恋は盲目なのね 4

「き、きみは誰だ? 僕をさらって、どうするつもりだ!」

 彼はとても怯えていたわ。その怯えている表情に、わたしはゾクゾクしてしまった。

 顔が好みだったのかって? 人間の造形に関して、好き嫌いを感じることはないわ。

 なんていうのかしらね……魂に惹かれるという感じかしら。彼はとても美しい色の魂をしていたわ。ずっと眺めていたいくらい。


 わたしは逃げようとする彼を結界の中に閉じ込めた。

 結界の中で一緒に生活して、一年くらい経った頃、彼はわたしに心を開いてくれたの。

 そこで初めて、彼の名前を知ったわ。

 彼の名は――。ごめんなさい、彼にかけられた呪いのせいで、名前を口にすることはできないの。

 彼はわたしにこれまで旅して見てきた世界について話してくれた。世界のことはよく知ってるつもりだったけれど、人間から見た世界というものは、わたしたちの見た世界とはまるで違っていた。

 わたしはこの目で世界を見たいと思った。彼と二人……ずっと一緒に。


 ある時、わたしの結界が破られた。

 他の守護者たちにわたしたちのことがばれてしまったのだ。

 掟で、人間と結ばれることは禁止されている。
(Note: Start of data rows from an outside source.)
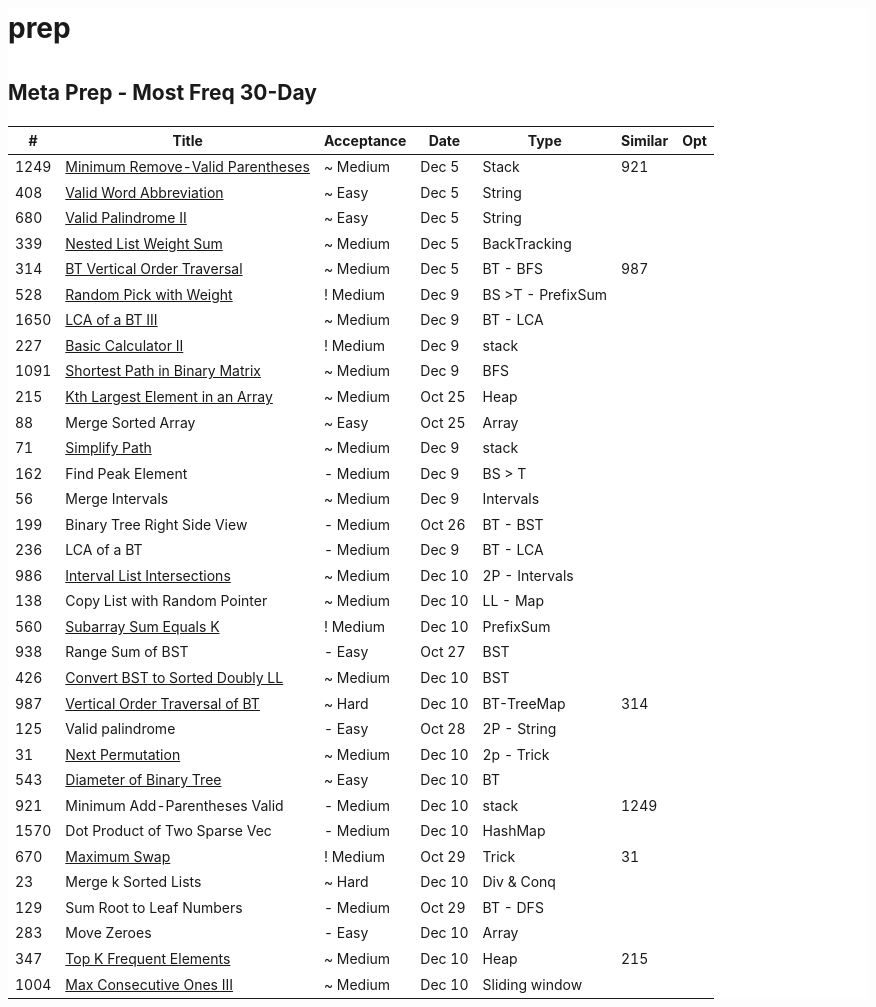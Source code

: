 # prep

## Meta Prep - Most Freq 30-Day
| # | Title | Acceptance | Date | Type|Similar| Opt |
|---| ----- | -------- | ---------- | --------------|--|--|
|1249|[Minimum Remove-Valid Parentheses](https://github.com/grandyang/leetcode/issues/1249)|~ Medium|Dec 5|Stack|921|
|408|[Valid Word Abbreviation](https://github.com/Masasukam/JobHunting/issues/128)|~ Easy|Dec 5|String|
|680|[Valid Palindrome II](https://github.com/grandyang/leetcode/issues/680)|~ Easy|Dec 5|String|
|339|[Nested List Weight Sum](https://github.com/grandyang/leetcode/issues/339)|~ Medium|Dec 5|BackTracking|
|314|[BT Vertical Order Traversal](https://github.com/Masasukam/JobHunting/issues/129)|~ Medium|Dec 5|BT - BFS|987|
|528|[Random Pick with Weight](https://github.com/Masasukam/JobHunting/issues/130)|! Medium|Dec 9|BS >T - PrefixSum|
|1650|[LCA of a BT III](https://github.com/Masasukam/JobHunting/issues/131)|~ Medium|Dec 9|BT - LCA|
|227|[Basic Calculator II](https://github.com/Masasukam/JobHunting/issues/132)|! Medium|Dec 9|stack|
|1091|[Shortest Path in Binary Matrix](https://github.com/grandyang/leetcode/issues/1091)|~ Medium|Dec 9|BFS|
|215|[Kth Largest Element in an Array](https://github.com/Masasukam/JobHunting/issues/81)|~ Medium|Oct 25|Heap|
|88|Merge Sorted Array|~ Easy|Oct 25|Array|
|71|[Simplify Path](https://github.com/Masasukam/JobHunting/issues/34)|~ Medium|Dec 9|stack|
|162|Find Peak Element|- Medium|Dec 9|BS > T|
|56|Merge Intervals|~ Medium|Dec 9|Intervals|
|199|Binary Tree Right Side View|- Medium|Oct 26|BT - BST|
|236|LCA of a BT|- Medium|Dec 9|BT - LCA|
|986|[Interval List Intersections](https://github.com/grandyang/leetcode/issues/986)|~ Medium|Dec 10|2P - Intervals|
|138|Copy List with Random Pointer|~ Medium|Dec 10|LL - Map|
|560|[Subarray Sum Equals K](https://github.com/Masasukam/JobHunting/issues/113)|! Medium|Dec 10|PrefixSum|
|938|Range Sum of BST|- Easy|Oct 27|BST|
|426|[Convert BST to Sorted Doubly LL](https://github.com/grandyang/leetcode/issues/426)|~ Medium|Dec 10|BST|
|987|[Vertical Order Traversal of BT](https://github.com/Masasukam/JobHunting/issues/133)|~ Hard|Dec 10|BT-TreeMap|314|
|125|Valid palindrome|- Easy|Oct 28|2P - String|
|31|[Next Permutation](https://github.com/grandyang/leetcode/issues/31)|~ Medium|Dec 10|2p - Trick|
|543|[Diameter of Binary Tree](https://github.com/grandyang/leetcode/issues/543)|~ Easy|Dec 10|BT|
|921|Minimum Add-Parentheses Valid|- Medium|Dec 10|stack|1249|
|1570|Dot Product of Two Sparse Vec|- Medium|Dec 10|HashMap|
|670|[Maximum Swap](https://github.com/Masasukam/JobHunting/issues/134)|! Medium|Oct 29|Trick|31|
|23|Merge k Sorted Lists|~ Hard|Dec 10|Div & Conq|
|129|Sum Root to Leaf Numbers|- Medium|Oct 29|BT - DFS|
|283|Move Zeroes|- Easy|Dec 10|Array|
|347|[Top K Frequent Elements](https://github.com/grandyang/leetcode/issues/347)|~ Medium|Dec 10|Heap|215|
|1004|[Max Consecutive Ones III](https://github.com/grandyang/leetcode/issues/1004)|~ Medium|Dec 10|Sliding window||
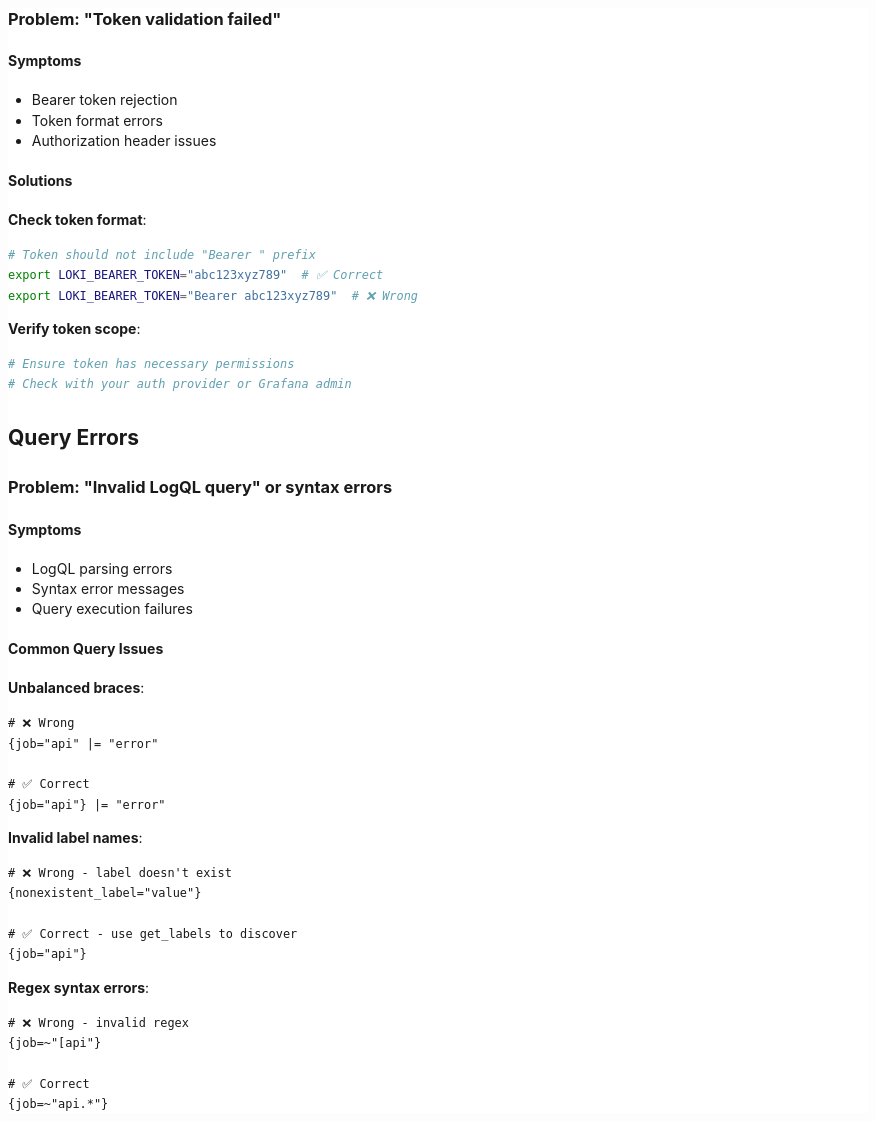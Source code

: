 ### Problem: "Token validation failed"

#### Symptoms
- Bearer token rejection
- Token format errors
- Authorization header issues

#### Solutions

**Check token format**:
```bash
# Token should not include "Bearer " prefix
export LOKI_BEARER_TOKEN="abc123xyz789"  # ✅ Correct
export LOKI_BEARER_TOKEN="Bearer abc123xyz789"  # ❌ Wrong
```

**Verify token scope**:
```bash
# Ensure token has necessary permissions
# Check with your auth provider or Grafana admin
```

## Query Errors

### Problem: "Invalid LogQL query" or syntax errors

#### Symptoms
- LogQL parsing errors
- Syntax error messages
- Query execution failures

#### Common Query Issues

**Unbalanced braces**:
```logql
# ❌ Wrong
{job="api" |= "error"

# ✅ Correct  
{job="api"} |= "error"
```

**Invalid label names**:
```logql
# ❌ Wrong - label doesn't exist
{nonexistent_label="value"}

# ✅ Correct - use get_labels to discover
{job="api"}
```

**Regex syntax errors**:
```logql
# ❌ Wrong - invalid regex
{job=~"[api"}

# ✅ Correct
{job=~"api.*"}
```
わたしと彼は追われる身となってしまった。


 わたしと彼は、世界樹の森から逃げることにした。追手を倒し、小舟を奪い、海にでたわ。

 嵐を乗り越え、海の魔物を屠り、二人で懸命に困難に立ち向かったわ。その中でわたしと彼は愛を育み、そして夫婦になることを誓ったの。

どれだけの日時が経過したかわからなかったけれど、わたしたちはやっとのことでこの大陸にたどり着くことができた。

 彼は深い傷を負い、衰弱してしまっていた。世界樹の森の守護者たちから受けた傷の治りが悪く、どうやら呪いの魔術が込められていたと分かった時には遅かった。彼は深い眠りについたまま、目を覚まさなくなってしまったの。


 わたしは彼の傷を癒しつつ、呪いを解く方法を何日もずっと探している……。